* Q2 shr loss C$0.07 on writedowns
* Adjusted cash EPS C$0.97, above expectations
* Bad loan provisions soar to C$974 mln from C$349 mln
* Shares drop 3.1 pct (Recasts, adds analyst’s comments, context)
By Andrea Hopkins
TORONTO, May 29 (Reuters) - Royal Bank of Canada (RY.TO) notched its first quarterly loss since 1993 on Friday as it wrote down the value of its U.S. assets and set aside nearly C$1 billion ($900 million) to cover bad loans, sending shares 3.1 percent lower.
While Canada’s largest bank managed to exceed analysts’ expectations, closing a week of better-than-expected results from the country’s Big Six banks, analysts said Royal’s provisions for bad loans signaled deteriorating credit.
“Royal once again demonstrated the underlying strength of its platform, with earnings strong enough to withstand higher than anticipated provisions and (exceeding) expectations,” Dundee Securities analyst John Aiken said in a research note.
“However, credit deterioration was still material and we do not believe that (Royal’s share) valuation reflects the risk it faces in terms of additional provision growth,” he warned.
All of Canada’s major banks reported rising provisions for bad loans in their second quarter, ended April 30, as recession-weary consumers and businesses failed to pay mortgages, credit card bills and auto loans.
Royal Bank said it had a net loss of C$50 million, or 7 Canadian cents a share, compared with earnings of C$928 million, or 70 Canadian cents a share, a year earlier.
The results included a previously announced C$1 billion goodwill impairment charge reflecting losses in the bank’s U.S. operations, which reduced earnings per share by 71 Canadian cents, as well as market-related losses that reduced net income by 21 Canadian cents a share.
After adjustments, the bank said cash EPS was 97 Canadian cents a share, above analysts’ expectations of 95 Canadian cents a share, according to Reuters Estimates.
Shares of Royal Bank dropped 3.1 percent to C$44.09 on Friday morning on the Toronto Stock Exchange, dragging down the broader financial index by 0.9 percent.
The amount of money the bank set aside to cover bad loans nearly tripled in the quarter to C$974 million from C$349 million a year earlier, exceeding expectations.
But Chief Executive Gordon Nixon said the bank remained strong.
“The environment remains challenging, but our company is strong and we are taking advantage of opportunities in the marketplace. This quarter, we generated cash net income of almost C$1 billion,” Nixon said in a statement.
“The general provision reflects higher provisions predominately in U.S. banking and, to a lesser extent, our Canadian retail lending portfolio on loans that have not yet been specifically identified as impaired,” the bank said.

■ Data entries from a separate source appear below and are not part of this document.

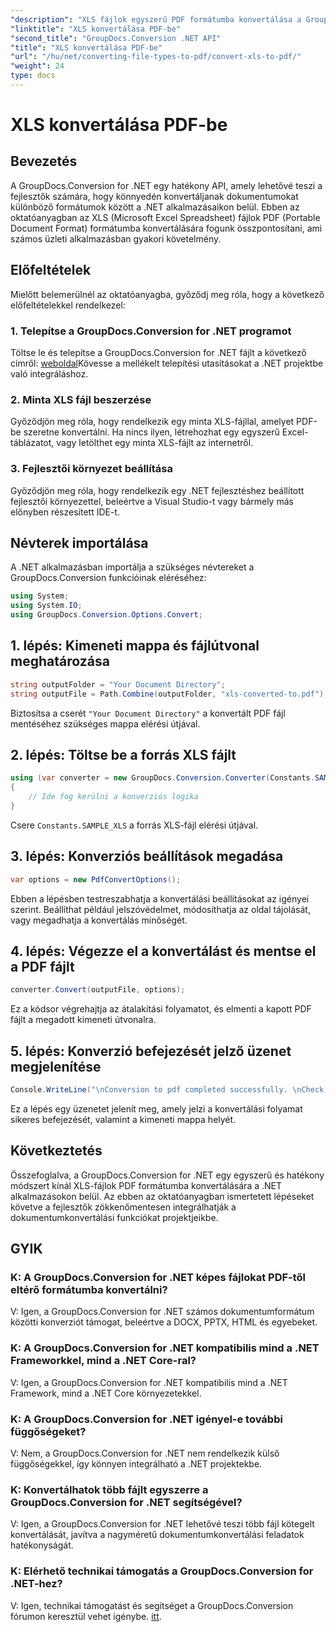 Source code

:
 ```yaml
---
"description": "XLS fájlok egyszerű PDF formátumba konvertálása a GroupDocs.Conversion for .NET segítségével. Zökkenőmentes integráció, átfogó dokumentáció és támogatás áll rendelkezésre."
"linktitle": "XLS konvertálása PDF-be"
"second_title": "GroupDocs.Conversion .NET API"
"title": "XLS konvertálása PDF-be"
"url": "/hu/net/converting-file-types-to-pdf/convert-xls-to-pdf/"
"weight": 24
type: docs
---
```

# XLS konvertálása PDF-be

## Bevezetés
A GroupDocs.Conversion for .NET egy hatékony API, amely lehetővé teszi a fejlesztők számára, hogy könnyedén konvertáljanak dokumentumokat különböző formátumok között a .NET alkalmazásaikon belül. Ebben az oktatóanyagban az XLS (Microsoft Excel Spreadsheet) fájlok PDF (Portable Document Format) formátumba konvertálására fogunk összpontosítani, ami számos üzleti alkalmazásban gyakori követelmény.
## Előfeltételek
Mielőtt belemerülnél az oktatóanyagba, győződj meg róla, hogy a következő előfeltételekkel rendelkezel:
### 1. Telepítse a GroupDocs.Conversion for .NET programot
Töltse le és telepítse a GroupDocs.Conversion for .NET fájlt a következő címről: [weboldal](https://releases.groupdocs.com/conversion/net/)Kövesse a mellékelt telepítési utasításokat a .NET projektbe való integráláshoz.
### 2. Minta XLS fájl beszerzése
Győződjön meg róla, hogy rendelkezik egy minta XLS-fájllal, amelyet PDF-be szeretne konvertálni. Ha nincs ilyen, létrehozhat egy egyszerű Excel-táblázatot, vagy letölthet egy minta XLS-fájlt az internetről.
### 3. Fejlesztői környezet beállítása
Győződjön meg róla, hogy rendelkezik egy .NET fejlesztéshez beállított fejlesztői környezettel, beleértve a Visual Studio-t vagy bármely más előnyben részesített IDE-t.

## Névterek importálása
A .NET alkalmazásban importálja a szükséges névtereket a GroupDocs.Conversion funkcióinak eléréséhez:

```csharp
using System;
using System.IO;
using GroupDocs.Conversion.Options.Convert;
```
## 1. lépés: Kimeneti mappa és fájlútvonal meghatározása
```csharp
string outputFolder = "Your Document Directory";
string outputFile = Path.Combine(outputFolder, "xls-converted-to.pdf");
```
Biztosítsa a cserét `"Your Document Directory"` a konvertált PDF fájl mentéséhez szükséges mappa elérési útjával.
## 2. lépés: Töltse be a forrás XLS fájlt
```csharp
using (var converter = new GroupDocs.Conversion.Converter(Constants.SAMPLE_XLS))
{
    // Ide fog kerülni a konverziós logika
}
```
Csere `Constants.SAMPLE_XLS` a forrás XLS-fájl elérési útjával.
## 3. lépés: Konverziós beállítások megadása
```csharp
var options = new PdfConvertOptions();
```
Ebben a lépésben testreszabhatja a konvertálási beállításokat az igényei szerint. Beállíthat például jelszóvédelmet, módosíthatja az oldal tájolását, vagy megadhatja a konvertálás minőségét.
## 4. lépés: Végezze el a konvertálást és mentse el a PDF fájlt
```csharp
converter.Convert(outputFile, options);
```
Ez a kódsor végrehajtja az átalakítási folyamatot, és elmenti a kapott PDF fájlt a megadott kimeneti útvonalra.
## 5. lépés: Konverzió befejezését jelző üzenet megjelenítése
```csharp
Console.WriteLine("\nConversion to pdf completed successfully. \nCheck output in {0}", outputFolder);
```
Ez a lépés egy üzenetet jelenít meg, amely jelzi a konvertálási folyamat sikeres befejezését, valamint a kimeneti mappa helyét.

## Következtetés
Összefoglalva, a GroupDocs.Conversion for .NET egy egyszerű és hatékony módszert kínál XLS-fájlok PDF formátumba konvertálására a .NET alkalmazásokon belül. Az ebben az oktatóanyagban ismertetett lépéseket követve a fejlesztők zökkenőmentesen integrálhatják a dokumentumkonvertálási funkciókat projektjeikbe.
## GYIK
### K: A GroupDocs.Conversion for .NET képes fájlokat PDF-től eltérő formátumba konvertálni?
V: Igen, a GroupDocs.Conversion for .NET számos dokumentumformátum közötti konverziót támogat, beleértve a DOCX, PPTX, HTML és egyebeket.
### K: A GroupDocs.Conversion for .NET kompatibilis mind a .NET Frameworkkel, mind a .NET Core-ral?
V: Igen, a GroupDocs.Conversion for .NET kompatibilis mind a .NET Framework, mind a .NET Core környezetekkel.
### K: A GroupDocs.Conversion for .NET igényel-e további függőségeket?
V: Nem, a GroupDocs.Conversion for .NET nem rendelkezik külső függőségekkel, így könnyen integrálható a .NET projektekbe.
### K: Konvertálhatok több fájlt egyszerre a GroupDocs.Conversion for .NET segítségével?
V: Igen, a GroupDocs.Conversion for .NET lehetővé teszi több fájl kötegelt konvertálását, javítva a nagyméretű dokumentumkonvertálási feladatok hatékonyságát.
### K: Elérhető technikai támogatás a GroupDocs.Conversion for .NET-hez?
V: Igen, technikai támogatást és segítséget a GroupDocs.Conversion fórumon keresztül vehet igénybe. [itt](https://forum.groupdocs.com/c/conversion/11).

The increased loan loss provisions pushed down income in the bank’s Canadian banking division by 4 percent to C$581 million, while income at its capital markets division climbed 3 percent to C$420 million.
Trading fees generated more than C$1.5 billion in revenues, with the bulk coming from fixed income, similar to the other banks this quarter, Aiken said.
Royal Bank said its Tier 1 capital ratio was 11.4 percent, up from 10.6 percent three months earlier and well above the 7 percent regulatory minimum. Canadian banks are very well capitalized by international standards, which puts them in strong position to buy assets or institutions when the opportunities arise.
The bank’s dividend was unchanged, as expected, at 50 Canadian cents a share.